Clarke, Shermer, Kurzweil
Die Referenz der Drehbuchautoren auf den Shermer-Aufsatz endet reicht aber viel weiter: Um die technologische und wissenschaftliche Überlegenheit einer solchen Intelligenz zu verdeutlichen, stellt Shermer einen Bezug her zur rasanten technologischen Entwicklung unserer Zeit. Unter Berufung auf Ray Kurzweil, Chefentwickler bei Google und Pionier der Erforschung Künstlicher Intelligenz, geht Shermer davon aus, dass die Computertechnologie etwa im Jahr 2050 den Punkt einer Singularität erreicht, also allem menschlichen Denken überlegen sein wird. Shermer geht davon aus, dass eine außerirdische Intelligenz, die in der Lage wäre, die Erde aufzusuchen, diesen Entwicklungsstand noch einmal um ein Vielfaches übertreffen müsste.

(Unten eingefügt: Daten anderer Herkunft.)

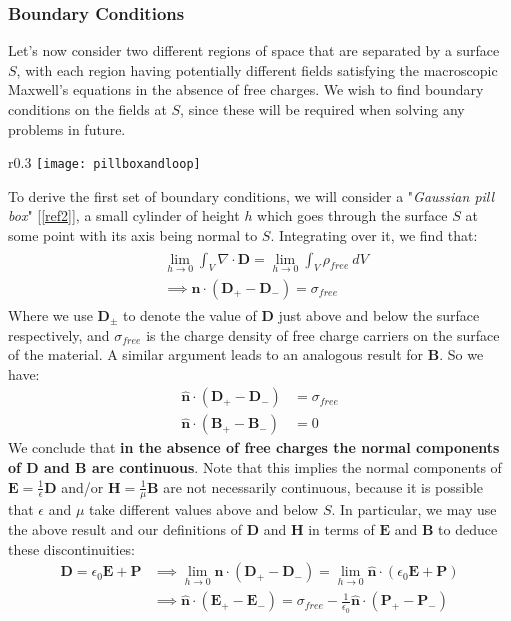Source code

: \documentclass[a4paper]{article}
\numberwithin{equation}{section}
\begin{document}
\subsubsection{Boundary Conditions}
Let's now consider two different regions of space that are separated by a surface $S$, with each region having potentially different fields satisfying the macroscopic Maxwell's equations in the absence of free charges. We wish to find boundary conditions on the fields at $S$, since these will be required when solving any problems in future.\\
\begin{wrapfigure}[16]{r}{0.3\textwidth}
	\texttt{[image: pillboxandloop]}
\end{wrapfigure}
To derive the first set of boundary conditions, we will consider a "\textit{Gaussian pill box}" [\ref{ref2}], a small cylinder of height $h$ which goes through the surface $S$ at some point with its axis being normal to $S$. Integrating over it, we find that:
\begin{align*}
\begin{split}
&\lim_{h \rightarrow 0} \int_V \nabla \cdot \mathbf{D} = \lim_{h \rightarrow 0} \int_V \rho_{free} \ dV \\
&\implies \hat{\mathbf{n}} \cdot (\mathbf{D}_+ - \mathbf{D}_-) = \sigma_{free}
\end{split}
\end{align*}
Where we use $\mathbf{D}_\pm$ to denote the value of $\mathbf{D}$ just above and below the surface respectively, and $\sigma_{free}$ is the charge density of free charge carriers on the surface of the material. A similar argument leads to an analogous result for $\mathbf{B}$. So we have:
\begin{align}
\hat{\mathbf{n}} \cdot (\mathbf{D}_+ - \mathbf{D}_-) &= \sigma_{free} \\
\hat{\mathbf{n}} \cdot (\mathbf{B}_+ - \mathbf{B}_-) &= 0
\end{align}
We conclude that \textbf{in the absence of free charges the normal components of D and B are continuous}. Note that this implies the normal components of $\mathbf{E}= \frac{1}{\epsilon}\mathbf{D}$ and/or $\mathbf{H}=\frac{1}{\mu} \mathbf{B}$ are not necessarily continuous, because it is possible that $\epsilon$ and $\mu$ take different values above and below $S$. In particular, we may use the above result and our definitions of $\mathbf{D}$ and $\mathbf{H}$ in terms of $\mathbf{E}$ and $\mathbf{B}$ to deduce these discontinuities:
\begin{align*}
\mathbf{D} = \epsilon_0\mathbf{E} + \mathbf{P} &\implies \lim_{h \rightarrow 0} \hat{\mathbf{n}} \cdot (\mathbf{D}_+ - \mathbf{D}_-) = \lim_{h \rightarrow 0} \hat{\mathbf{n}} \cdot (\epsilon_0 \mathbf{E} +\mathbf P) \\
& \implies \hat{\mathbf{n}} \cdot (\mathbf{E}_+-\mathbf{E}_-) = \sigma_{free} -\frac{1}{\epsilon_0} \hat{\mathbf{n}} \cdot (\mathbf{P}_+ - \mathbf{P}_-)
\end{align*}
\end{document}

Die Prämisse dieser Folge ist also: Shermer, Clarke und Kurzweil (und Shakespeare) haben Recht behalten. In dem Moment, in dem der Zustand einer Singularität erreicht wird, bricht laut Star Trek der Dritte Weltkrieg auf der Erde aus (ob eine Kausalität besteht, bleibt offen). Laut Shermer und Clarke ist der einzige Ausweg aus diesem Zustand das Erreichen einer höheren Bewusstseinsstufe. Das gelingt im Star Trek-Kanon im Jahr 2063, als Zefram Cochrane seinen ersten Warp-Flug durchführt. Dieses epochale Ereignis ist zentraler Bestandteil des ebenfalls von Jonathan Frakes dirigierten Trek-Kinofilms “First Contact”. Darin erleben wir, wie der fiktive Wissenschaftler, ganz im Sinne Shermers, das Tor zu den Sternen aufstößt (“Ad Astra!”) und gleichzeitig das zweite Clarkesche Gesetz erfüllt: “The only way of discovering the limits of the possible is to venture a little way past them into the impossible.”
Die Grenzen des Möglichen
Die Grenzen des Möglichen auszuloten wird dabei nicht nur für Michael Burnham und Christopher Pike zum Leitmotiv dieser Folge. Auch Fähnrich Tilly geht an die Grenzen der Gesetze der Physik, um im dramatischen Finale den neu entdeckten Planeten und seine Bewohner vor der Zerstörung zu retten. Wie auch Burnham hat sie dabei eine metaphysische Erfahrung: Nach einem Unfall mit dem von ihr untersuchten Meteoriten entwickelt die ehrgeizige Offizierin eine Art Sixth Sense und begegnet einer alten, allerdings laut Sternenflottendaten längst verstorbenen Schulfreundin. Damit ist sie die zweite Person an Bord der Discovery, die einen Draht ins Jenseits entwickelt: Paul Stamets, oberster Sporenantreiber der Discovery, ist inzwschen fest davon überzeugt, bei seinen Trips ins kosmische Pilzreich dem Geist seines toten Lebensgefährten Dr. Culber zu begegnen. Klingt alles völlig gaga? Vielleicht. Aber damit sind wir wieder bei Clarke. Was einem übersinnlich, magisch oder göttlich erscheint, hängt vor allem vom eigenen Standpunkt ab.
So wird “New Eden” zu einem vielschichtigen Diskurs über Realität und Fiktion, über Religion und Wissenschaft, über Verstand und Vorstellungskraft. Nicht alles, was wir glauben ist, ist wahr. Aber in so manchem Glauben steckt oft mehr als nur ein Stückchen Wahrheit. Versteckt in all dem ist eine mächtige Warnung. Genauso wie der bedingungslose Glaube an göttliche Existenz den Blick auf die Wahrheit verstellen kann, birgt auch der Glaube an Technologie und Fortschritt Gefahren: Dass wir darüber vergessen, was uns eigentlich zum Menschen macht. Mehr kann gute Science-Fiction nicht tun.